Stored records
+++

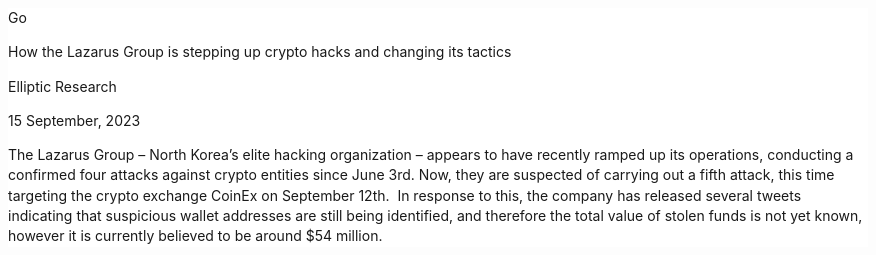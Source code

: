 

Go























How the Lazarus Group is stepping up crypto hacks and changing its tactics









Elliptic Research






15 September, 2023












































The Lazarus Group – North Korea’s elite hacking organization – appears to have recently ramped up its operations, conducting a confirmed four attacks against crypto entities since June 3rd.
Now, they are suspected of carrying out a fifth attack, this time targeting the crypto exchange CoinEx on September 12th.  In response to this, the company has released several tweets indicating that suspicious wallet addresses are still being identified, and therefore the total value of stolen funds is not yet known, however it is currently believed to be around $54 million. 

+++

DIRECTIONS » Go through the entries above and write them out again exactly, images left behind.

REPLY »
Source code

: 

Go























How the Lazarus Group is stepping up crypto hacks and changing its tactics









Elliptic Research






15 September, 2023












































The Lazarus Group – North Korea’s elite hacking organization – appears to have recently ramped up its operations, conducting a confirmed four attacks against crypto entities since June 3rd.
Now, they are suspected of carrying out a fifth attack, this time targeting the crypto exchange CoinEx on September 12th.  In response to this, the company has released several tweets indicating that suspicious wallet addresses are still being identified, and therefore the total value of stolen funds is not yet known, however it is currently believed to be around $54 million. 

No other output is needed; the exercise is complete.